Go over the listing below line by line, and return each one holding the string "Windows".

━━━━━━━━

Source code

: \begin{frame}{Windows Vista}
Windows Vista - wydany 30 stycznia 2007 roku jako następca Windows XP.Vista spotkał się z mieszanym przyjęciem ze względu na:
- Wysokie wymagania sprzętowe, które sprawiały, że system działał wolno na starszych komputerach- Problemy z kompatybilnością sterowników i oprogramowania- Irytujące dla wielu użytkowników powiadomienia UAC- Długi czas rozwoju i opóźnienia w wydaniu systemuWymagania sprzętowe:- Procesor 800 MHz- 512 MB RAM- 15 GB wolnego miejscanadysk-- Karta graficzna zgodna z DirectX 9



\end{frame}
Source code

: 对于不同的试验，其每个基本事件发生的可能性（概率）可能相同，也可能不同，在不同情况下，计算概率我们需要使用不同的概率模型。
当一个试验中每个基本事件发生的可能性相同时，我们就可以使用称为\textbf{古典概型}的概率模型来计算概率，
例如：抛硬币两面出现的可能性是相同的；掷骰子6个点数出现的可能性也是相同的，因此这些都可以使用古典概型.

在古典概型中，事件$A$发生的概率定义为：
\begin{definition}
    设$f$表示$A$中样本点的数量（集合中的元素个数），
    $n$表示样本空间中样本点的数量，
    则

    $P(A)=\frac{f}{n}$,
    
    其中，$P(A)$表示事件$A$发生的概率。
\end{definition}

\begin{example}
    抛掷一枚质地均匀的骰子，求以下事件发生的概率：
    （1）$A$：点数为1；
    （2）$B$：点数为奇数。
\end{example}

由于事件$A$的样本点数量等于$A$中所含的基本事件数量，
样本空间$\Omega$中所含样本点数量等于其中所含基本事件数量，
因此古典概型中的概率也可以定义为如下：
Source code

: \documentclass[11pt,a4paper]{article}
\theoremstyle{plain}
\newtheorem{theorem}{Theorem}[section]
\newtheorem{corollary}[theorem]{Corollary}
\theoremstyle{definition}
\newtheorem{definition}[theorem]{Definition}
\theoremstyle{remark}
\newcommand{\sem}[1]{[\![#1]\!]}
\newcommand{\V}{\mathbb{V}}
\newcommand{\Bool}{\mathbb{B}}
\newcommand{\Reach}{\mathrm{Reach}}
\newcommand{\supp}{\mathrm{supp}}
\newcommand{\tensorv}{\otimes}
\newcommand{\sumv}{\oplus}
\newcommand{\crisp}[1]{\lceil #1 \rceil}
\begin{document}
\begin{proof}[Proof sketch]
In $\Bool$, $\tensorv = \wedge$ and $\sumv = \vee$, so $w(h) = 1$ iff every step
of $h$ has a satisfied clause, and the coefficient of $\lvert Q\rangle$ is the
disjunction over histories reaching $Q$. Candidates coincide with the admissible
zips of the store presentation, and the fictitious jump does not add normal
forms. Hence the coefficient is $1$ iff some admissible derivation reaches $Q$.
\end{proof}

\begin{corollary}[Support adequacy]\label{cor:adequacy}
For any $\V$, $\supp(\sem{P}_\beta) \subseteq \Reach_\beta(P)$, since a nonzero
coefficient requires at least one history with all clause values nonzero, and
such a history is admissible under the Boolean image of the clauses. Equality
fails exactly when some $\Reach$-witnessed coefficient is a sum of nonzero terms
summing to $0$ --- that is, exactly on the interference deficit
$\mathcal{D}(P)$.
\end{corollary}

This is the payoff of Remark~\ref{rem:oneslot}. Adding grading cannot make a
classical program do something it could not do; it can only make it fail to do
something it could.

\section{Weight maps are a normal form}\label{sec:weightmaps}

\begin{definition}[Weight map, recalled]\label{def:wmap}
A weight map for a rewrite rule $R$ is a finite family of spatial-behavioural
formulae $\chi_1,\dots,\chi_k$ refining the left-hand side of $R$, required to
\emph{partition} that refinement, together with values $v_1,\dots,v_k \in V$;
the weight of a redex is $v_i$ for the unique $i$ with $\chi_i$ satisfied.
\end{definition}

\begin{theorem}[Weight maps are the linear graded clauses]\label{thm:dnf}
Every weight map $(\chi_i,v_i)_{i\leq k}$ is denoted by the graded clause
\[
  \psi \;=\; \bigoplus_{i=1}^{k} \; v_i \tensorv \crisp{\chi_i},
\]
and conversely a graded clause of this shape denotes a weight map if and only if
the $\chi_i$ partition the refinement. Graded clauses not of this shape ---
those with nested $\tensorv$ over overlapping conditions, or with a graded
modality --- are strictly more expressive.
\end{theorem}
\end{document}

━━━━━━━━

Solution to this exercise =>
: \begin{frame}{Windows Vista}
Windows Vista - wydany 30 stycznia 2007 roku jako następca Windows XP.Vista spotkał się z mieszanym przyjęciem ze względu na:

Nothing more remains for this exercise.